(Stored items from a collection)
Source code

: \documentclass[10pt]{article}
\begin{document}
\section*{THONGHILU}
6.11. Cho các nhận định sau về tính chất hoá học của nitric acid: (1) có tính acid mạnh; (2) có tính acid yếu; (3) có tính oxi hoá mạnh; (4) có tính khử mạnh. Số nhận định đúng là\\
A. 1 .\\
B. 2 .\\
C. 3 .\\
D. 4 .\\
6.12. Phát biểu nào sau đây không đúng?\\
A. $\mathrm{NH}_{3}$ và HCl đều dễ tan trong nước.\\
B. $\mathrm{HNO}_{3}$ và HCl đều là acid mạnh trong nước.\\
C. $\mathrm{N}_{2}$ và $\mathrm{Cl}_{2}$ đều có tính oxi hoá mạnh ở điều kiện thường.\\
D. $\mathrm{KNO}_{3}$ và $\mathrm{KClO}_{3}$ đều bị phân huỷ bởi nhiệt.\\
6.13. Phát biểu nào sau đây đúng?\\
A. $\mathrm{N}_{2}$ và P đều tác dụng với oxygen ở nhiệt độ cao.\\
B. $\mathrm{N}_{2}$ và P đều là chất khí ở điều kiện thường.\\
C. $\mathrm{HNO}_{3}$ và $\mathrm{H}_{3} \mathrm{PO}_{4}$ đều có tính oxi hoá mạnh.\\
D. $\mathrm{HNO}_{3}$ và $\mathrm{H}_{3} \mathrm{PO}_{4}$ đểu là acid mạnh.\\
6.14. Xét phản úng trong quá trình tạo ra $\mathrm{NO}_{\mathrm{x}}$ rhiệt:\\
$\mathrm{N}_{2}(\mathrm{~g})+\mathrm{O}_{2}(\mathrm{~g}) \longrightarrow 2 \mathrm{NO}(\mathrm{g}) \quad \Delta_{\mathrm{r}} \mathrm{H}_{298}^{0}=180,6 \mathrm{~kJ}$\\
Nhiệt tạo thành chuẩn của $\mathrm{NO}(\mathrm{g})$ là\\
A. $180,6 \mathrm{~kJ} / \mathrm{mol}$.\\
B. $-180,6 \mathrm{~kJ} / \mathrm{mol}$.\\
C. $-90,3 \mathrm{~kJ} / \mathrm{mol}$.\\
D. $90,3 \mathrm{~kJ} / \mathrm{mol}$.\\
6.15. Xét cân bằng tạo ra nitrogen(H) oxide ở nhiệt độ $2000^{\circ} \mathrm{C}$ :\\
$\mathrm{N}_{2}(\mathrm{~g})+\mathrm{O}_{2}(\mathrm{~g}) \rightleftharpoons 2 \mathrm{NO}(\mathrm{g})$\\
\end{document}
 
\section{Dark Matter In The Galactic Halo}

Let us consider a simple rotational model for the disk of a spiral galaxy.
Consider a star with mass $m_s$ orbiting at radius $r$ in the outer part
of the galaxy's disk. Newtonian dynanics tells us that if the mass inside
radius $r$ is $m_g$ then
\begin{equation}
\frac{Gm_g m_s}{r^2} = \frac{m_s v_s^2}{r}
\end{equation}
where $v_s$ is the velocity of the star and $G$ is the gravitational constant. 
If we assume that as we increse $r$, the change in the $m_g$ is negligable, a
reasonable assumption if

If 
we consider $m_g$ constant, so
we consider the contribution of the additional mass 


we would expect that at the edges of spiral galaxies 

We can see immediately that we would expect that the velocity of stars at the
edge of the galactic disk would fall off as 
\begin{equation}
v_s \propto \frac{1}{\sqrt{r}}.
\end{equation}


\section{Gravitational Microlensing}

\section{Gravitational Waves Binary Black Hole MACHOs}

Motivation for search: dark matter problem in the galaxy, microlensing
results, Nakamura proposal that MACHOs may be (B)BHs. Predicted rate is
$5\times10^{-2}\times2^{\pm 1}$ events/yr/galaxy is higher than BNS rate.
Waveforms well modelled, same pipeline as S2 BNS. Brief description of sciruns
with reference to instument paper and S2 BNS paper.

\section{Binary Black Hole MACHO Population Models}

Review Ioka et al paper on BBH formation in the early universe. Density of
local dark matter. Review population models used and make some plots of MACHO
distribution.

YOUR TASK:
Using the entries above, output exactly the lines between the line holding "6.15. Xét cân" and the line holding "Review Ioka et", end lines included, and nothing more.

ANSWER FOR THIS EXERCISE:
6.15. Xét cân bằng tạo ra nitrogen(H) oxide ở nhiệt độ $2000^{\circ} \mathrm{C}$ :\\
$\mathrm{N}_{2}(\mathrm{~g})+\mathrm{O}_{2}(\mathrm{~g}) \rightleftharpoons 2 \mathrm{NO}(\mathrm{g})$\\
\end{document}
 
\section{Dark Matter In The Galactic Halo}

Let us consider a simple rotational model for the disk of a spiral galaxy.
Consider a star with mass $m_s$ orbiting at radius $r$ in the outer part
of the galaxy's disk. Newtonian dynanics tells us that if the mass inside
radius $r$ is $m_g$ then
\begin{equation}
\frac{Gm_g m_s}{r^2} = \frac{m_s v_s^2}{r}
\end{equation}
where $v_s$ is the velocity of the star and $G$ is the gravitational constant. 
If we assume that as we increse $r$, the change in the $m_g$ is negligable, a
reasonable assumption if

If 
we consider $m_g$ constant, so
we consider the contribution of the additional mass 


we would expect that at the edges of spiral galaxies 

We can see immediately that we would expect that the velocity of stars at the
edge of the galactic disk would fall off as 
\begin{equation}
v_s \propto \frac{1}{\sqrt{r}}.
\end{equation}


\section{Gravitational Microlensing}

\section{Gravitational Waves Binary Black Hole MACHOs}

Motivation for search: dark matter problem in the galaxy, microlensing
results, Nakamura proposal that MACHOs may be (B)BHs. Predicted rate is
$5\times10^{-2}\times2^{\pm 1}$ events/yr/galaxy is higher than BNS rate.
Waveforms well modelled, same pipeline as S2 BNS. Brief description of sciruns
with reference to instument paper and S2 BNS paper.

\section{Binary Black Hole MACHO Population Models}

Review Ioka et al paper on BBH formation in the early universe. Density of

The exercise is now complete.